Thursday, May 03, 2007

Happy Trails

I found out A.N. was leaving L.M. from A.N. about two days before she was leaving. She walked into my office and talked to me and V.M.

A.N.: Do you guys want to come to my lunch on Friday? It's my last day.
K.T.: Sure. Wait, what? You're leaving?

I have to give A.N. credit. Dropping it on our heads out of the blue doesn't give us time to process it. It just happens, and we're too busy dealing with work and everything else to fully understand. Congratulated her on her new position, which comes with a substantial salarial increase. We talked about how much she would miss L.M. (she wouldn't), and then she waved her hand across my desk.

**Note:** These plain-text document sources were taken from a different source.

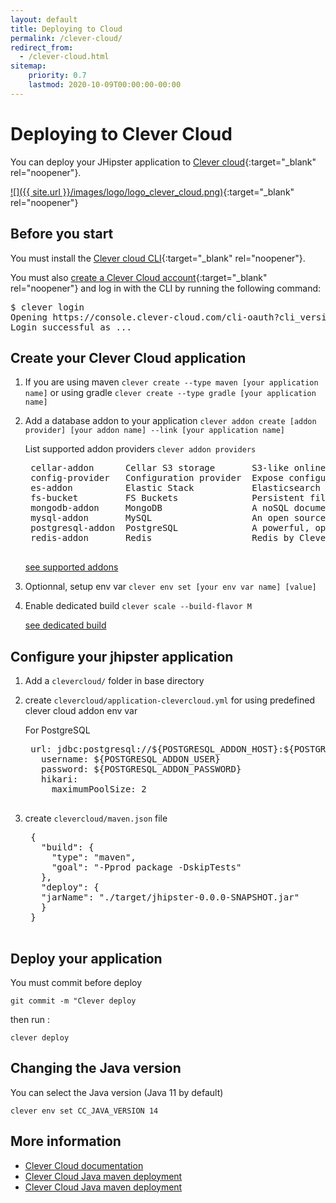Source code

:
 ```yaml
---
layout: default
title: Deploying to Cloud
permalink: /clever-cloud/
redirect_from:
  - /clever-cloud.html
sitemap:
    priority: 0.7
    lastmod: 2020-10-09T00:00:00-00:00
---
```


# Deploying to Clever Cloud

You can deploy your JHipster application to [Clever cloud](https://www.clever-cloud.com/){:target="_blank" rel="noopener"}.

[![]({{ site.url }}/images/logo/logo_clever_cloud.png)](https://www.clever-cloud.com/){:target="_blank" rel="noopener"}

## Before you start

You must install the [Clever cloud CLI](https://www.clever-cloud.com/doc/clever-tools/getting_started/){:target="_blank" rel="noopener"}.

You must also [create a Clever Cloud account](https://api.clever-cloud.com/v2/sessions/signup){:target="_blank" rel="noopener"} and log in with the CLI by running the following command:

<pre>$ clever login
Opening https://console.clever-cloud.com/cli-oauth?cli_version=2.7.1&cli_token=XXX in your browser to log you in…
Login successful as ...
</pre>


## Create your Clever Cloud application

1. If you are using maven `clever create --type maven [your application name]` or using gradle `clever create --type gradle [your application name]`

2. Add a database addon to your application `clever addon create [addon provider] [your addon name] --link [your application name]`


    List supported addon providers `clever addon providers`
    <pre>
    cellar-addon      Cellar S3 storage       S3-like online file storage web service
    config-provider   Configuration provider  Expose configuration to your applications  (via environment variables)
    es-addon          Elastic Stack           Elasticsearch with Kibana and APM server as options
    fs-bucket         FS Buckets              Persistent file system for your application
    mongodb-addon     MongoDB                 A noSQL document-oriented database
    mysql-addon       MySQL                   An open source relational database management system
    postgresql-addon  PostgreSQL              A powerful, open source object-relational database system
    redis-addon       Redis                   Redis by Clever Cloud is an in-memory key-value data store, powered by Clever Cloud
    </pre>

    [see supported addons](https://www.clever-cloud.com/doc/addons/clever-cloud-addons/#available-add-ons)

3. Optionnal, setup env var `clever env set [your env var name] [value]`

4. Enable dedicated build `clever scale --build-flavor M`

    [see dedicated build](https://www.clever-cloud.com/doc/admin-console/apps-management/#dedicated-build)


## Configure your jhipster application
1. Add a `clevercloud/` folder in base directory

2. create `clevercloud/application-clevercloud.yml` for using predefined clever cloud addon env var

    For PostgreSQL
    <pre>
    url: jdbc:postgresql://${POSTGRESQL_ADDON_HOST}:${POSTGRESQL_ADDON_PORT}/${POSTGRESQL_ADDON_DB}?useUnicode=true&characterEncoding=utf8&useSSL=false
      username: ${POSTGRESQL_ADDON_USER}
      password: ${POSTGRESQL_ADDON_PASSWORD}
      hikari:
        maximumPoolSize: 2
    </pre>

3. create `clevercloud/maven.json` file
    <pre>
    {
      "build": {
        "type": "maven",
        "goal": "-Pprod package -DskipTests"
      },
      "deploy": {
      "jarName": "./target/jhipster-0.0.0-SNAPSHOT.jar"
      }
    }
    </pre>

## Deploy your application
You must commit before deploy

`git commit -m "Clever deploy`

then run :

`clever deploy`

## Changing the Java version

You can select the Java version (Java 11 by default)
```
clever env set CC_JAVA_VERSION 14
```

## More information

*   [Clever Cloud documentation](https://www.clever-cloud.com/doc/)
*   [Clever Cloud Java maven deployment](https://www.clever-cloud.com/doc/java/java-maven/)
*   [Clever Cloud Java maven deployment](https://www.clever-cloud.com/doc/java/java-gradle/)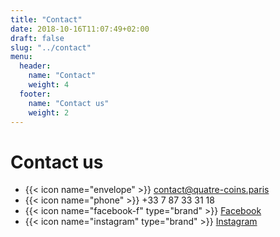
 ```yaml
---
title: "Contact"
date: 2018-10-16T11:07:49+02:00
draft: false
slug: "../contact"
menu:
  header:
    name: "Contact"
    weight: 4
  footer:
    name: "Contact us"
    weight: 2
---
```


# Contact us

* {{< icon name="envelope" >}} contact@quatre-coins.paris
* {{< icon name="phone" >}} +33 7 87 33 31 18
* {{< icon name="facebook-f" type="brand" >}} [Facebook](https://www.facebook.com/aux4coinsdeParis/)
* {{< icon name="instagram" type="brand" >}} [Instagram](https://www.instagram.com/auxquatrecoinsdeparis/)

A.N.: Look at you, food everywhere. You eat all the time.
K.T.: Me? I've heard you eat all the time too.

I've not known A.N. long enough to get to know her in any real fashion. She mocks me for eating all the time (which I do at work. Sequential steps don't hold my interest well, and I need another stimulus to keep myself from dreaming.). She is all about the sharp tongue, but in a good-natured fashion.

I found out that she thinks I speak much too fast and use my hands too much while talking (which I do at work. The speaking, there are just too many thoughts rattling in my noggin, and I can't push them out fast enough. As for the hands, I think it's the teacher in me clawing desperately from within, seeking release. If I taught, one of my big things aside from psychotic in-class lapses would be flailing my hands to make a point).

There's not much to be sad about, because A.N. is moving up, moving on, moving. And this is the natural passage of life, to move. Standing still becomes tantamount to stagnation, lack of growth, absence of life. We must move in some way, whether it be physically, mentally, emotionally, spiritually. And we can't always take people with us. Hell, we're lucky if we find a way to keep the connections alive and open if we really move (not just across the county, but across larger divides, and damn it, I'm working on it.).

I'll never see A.N. again, and that's OK. There are so many people that have traipsed into my life, and traipsed out just as gracefully. Wading hip-deep in a pool, so many ripples crashing against your belly, and dissipating quickly. I would love to get to know them better, understand that I will never get that opportunity for most of them. We are legion, yet we are alone. Lives intersecting ever so brief, perhaps as little as a flash of light, then separating, moving on.

(Really, I had intended this as a lead-in to one of the funniest slapstick moments in my life in recent memory, but I've been thinking about the implications of switching jobs, both as they have affected me, and potentially as they may in the future.)

When we went to the lunch, I sat down next to C.C. I had my head turned to talk to Y.A. and J.F., when I heard a loud sneeze behind me, and suddenly felt a gooey spackle upon head, near where my neck hair meets my neck, right side. I turn to my right, and C.C. has a napkin to his nose. He sneezed so hard, and held the napkin just right, that he actually forced most of the force and goo behind him, into my head. On instinct, pure and primal, I reached back with my hand and felt warm goo.

K.T.: C.C., did you just sneeze on me?
C.C.: No, I sneezed into this napkin.
K.T.: Then why do I feel it on the back of my head?
C.C.: I really sneezed into the napkin.
K.T.: Somehow, it got onto my head.
C.C.: I guess I didn't hold the napkin right. I didn't mean to.

To be fair, he really did look like he had just sneezed into his napkin, and if he had sneezed on me, it would have coated me in a thin film of saliva and mucus. The rest of lunch had me shivering and reaching back with a napkin of my own, wiping away at C.C.'s gift.

Of course, later in the day, I went to the bathroom, and C.C. was using the "big boy" urinal. I had to resort to the "kids" urinal. (For those of you that have never been in a men's bathroom, one urinal is inevitably situated lower on the wall than all the others, so little kids can use it. This also has the added effect of creating more splashback. Occasionally, I do prefer the "kids" urinal when I want to feel eight feet tall.) He stands to my right. Staring straight forward, all I say is "Please don't sneeze on me here."